[WORK TASK]
Look for "subsection" in the listing below. Gather each line that contains it.
[[ RECORD SET, beginning ]]
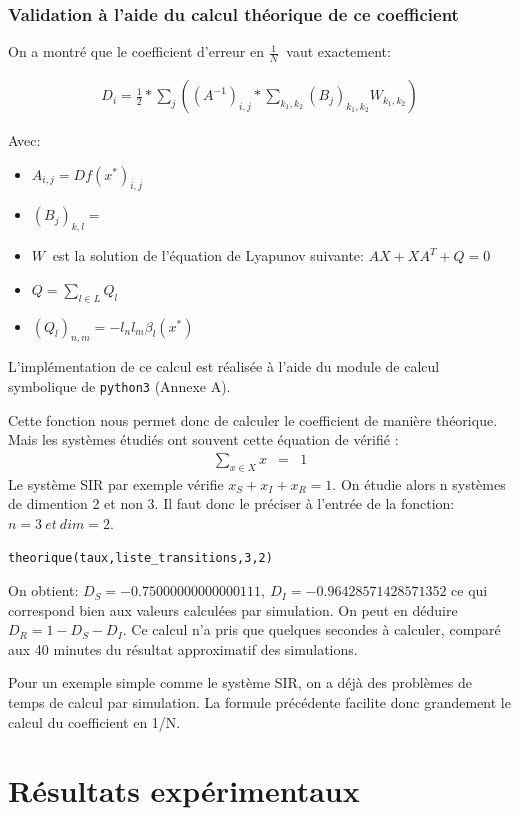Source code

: \documentclass[a4paper,12pt]{report}
\def\D{\displaystyle}
\begin{document}
\subsection{Validation à l'aide du calcul théorique de ce coefficient}
On a montré que le coefficient d'erreur en $\D \frac{1}{N} \ $ vaut
exactement:

\begin{eqnarray*}
  D_i=\frac{1}{2}*\sum_{j}((A^{-1})_{i,j}*\sum_{k_1,k_2}(B_j)_{k_1,k_2}W_{k_1,k_2})
\end{eqnarray*}

Avec:
\begin{itemize}
\item $\D A_{i,j}=Df(x^*)_{i,j}$
\item $\D (B_j)_{k,l}=$
\item $\D W \ $ est la solution de l'équation de Lyapunov suivante: $\D AX+XA^T+Q=0$
\item $\D Q=\sum_{l \in L} Q_l$
\item $\D (Q_l)_{n,m}=-l_nl_m \beta_l(x^*)$
\end{itemize}

L'implémentation de ce calcul est réalisée à l'aide du module de
calcul symbolique de \texttt{python3} (Annexe A).

Cette fonction nous permet donc de calculer le coefficient de manière
théorique. Mais les systèmes étudiés ont souvent cette équation de
vérifié :
\begin{eqnarray*}
  \sum_{x \in X}x &=& 1
\end{eqnarray*}
Le système SIR par exemple vérifie $\D x_S+x_I+x_R=1$. On étudie alors n
systèmes de dimention 2 et non 3. Il faut donc le préciser à l'entrée
de la fonction: $\D n=3 \ et \ dim=2$.

\begin{lstlisting}[frame=single]
  theorique(taux,liste_transitions,3,2)
\end{lstlisting}

On obtient: $\D D_S=-0.75000000000000111,\ D_I=-0.96428571428571352$ 
ce qui correspond bien aux valeurs calculées par simulation. On peut
en déduire $\D D_R=1-D_S-D_I$.  Ce calcul
n'a pris que quelques secondes à calculer, comparé aux 40 minutes du
résultat approximatif des simulations.

Pour un exemple simple comme le système SIR, on a déjà des problèmes de
temps de calcul par simulation. La formule précédente facilite donc
grandement le calcul du coefficient en 1/N.


\chapter{Résultats expérimentaux}
\end{document}
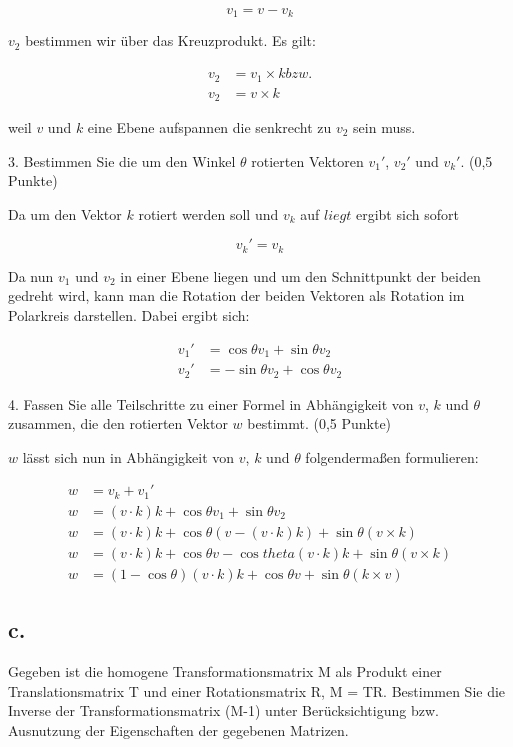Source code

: \documentclass[12pt]{scrreprt}
\begin{document}
\[
v_1 = v - v_k
\]

$v_2$ bestimmen wir über das Kreuzprodukt. Es gilt:

\begin{align*}
	v_2 &= v_1 \times k bzw.\\
	v_2 &= v \times k
\end{align*}

weil $v$ und $k$ eine Ebene aufspannen die senkrecht zu $v_2$ sein muss.

3. Bestimmen Sie die um den Winkel $\theta$ rotierten Vektoren $v_1'$, $v_2'$ und $v_k'$. (0,5 Punkte)

Da um den Vektor $k$ rotiert werden soll und $v_k$ auf $liegt$ ergibt sich sofort

\[
	v_k' = v_k
\]

Da nun $v_1$ und $v_2$ in einer Ebene liegen und um den Schnittpunkt der beiden gedreht wird, kann man die Rotation der beiden Vektoren als Rotation im Polarkreis darstellen. Dabei ergibt sich:

\begin{align*}
	v_1' &= \cos{\theta} v_1 + \sin{\theta} v_2\\
	v_2' &= -\sin{\theta} v_2 + \cos{\theta} v_2
\end{align*}

4. Fassen Sie alle Teilschritte zu einer Formel in Abhängigkeit von $v$, $k$ und $\theta$ zusammen, die den
rotierten Vektor $w$ bestimmt. (0,5 Punkte)

$w$ lässt sich nun in Abhängigkeit von $v$, $k$ und $\theta$ folgendermaßen formulieren:

\begin{align*}
	w &= v_k + v_1'\\
	w &= (v \cdot k)k + \cos{\theta} v_1 + \sin{\theta} v_2\\
	w &= (v \cdot k)k + \cos{\theta} (v - (v \cdot k)k) + \sin{\theta} (v \times k)\\
	w &= (v \cdot k)k + \cos{\theta}v - \cos{theta}(v \cdot k)k + \sin{\theta}(v \times k)\\
	w &= (1 - \cos{\theta})(v \cdot k)k + \cos{\theta}v + \sin{\theta}(k \times v)
\end{align*}

\subsection*{c.}

Gegeben ist die homogene Transformationsmatrix M als Produkt einer Translationsmatrix T und einer
Rotationsmatrix R, M = TR. Bestimmen Sie die Inverse der Transformationsmatrix (M-1) unter
Berücksichtigung bzw. Ausnutzung der Eigenschaften der gegebenen Matrizen.
\end{document}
[[ RECORD SET, end ]]
[WRITTEN RESPONSE]
\subsection{Validation à l'aide du calcul théorique de ce coefficient}
\subsection*{c.}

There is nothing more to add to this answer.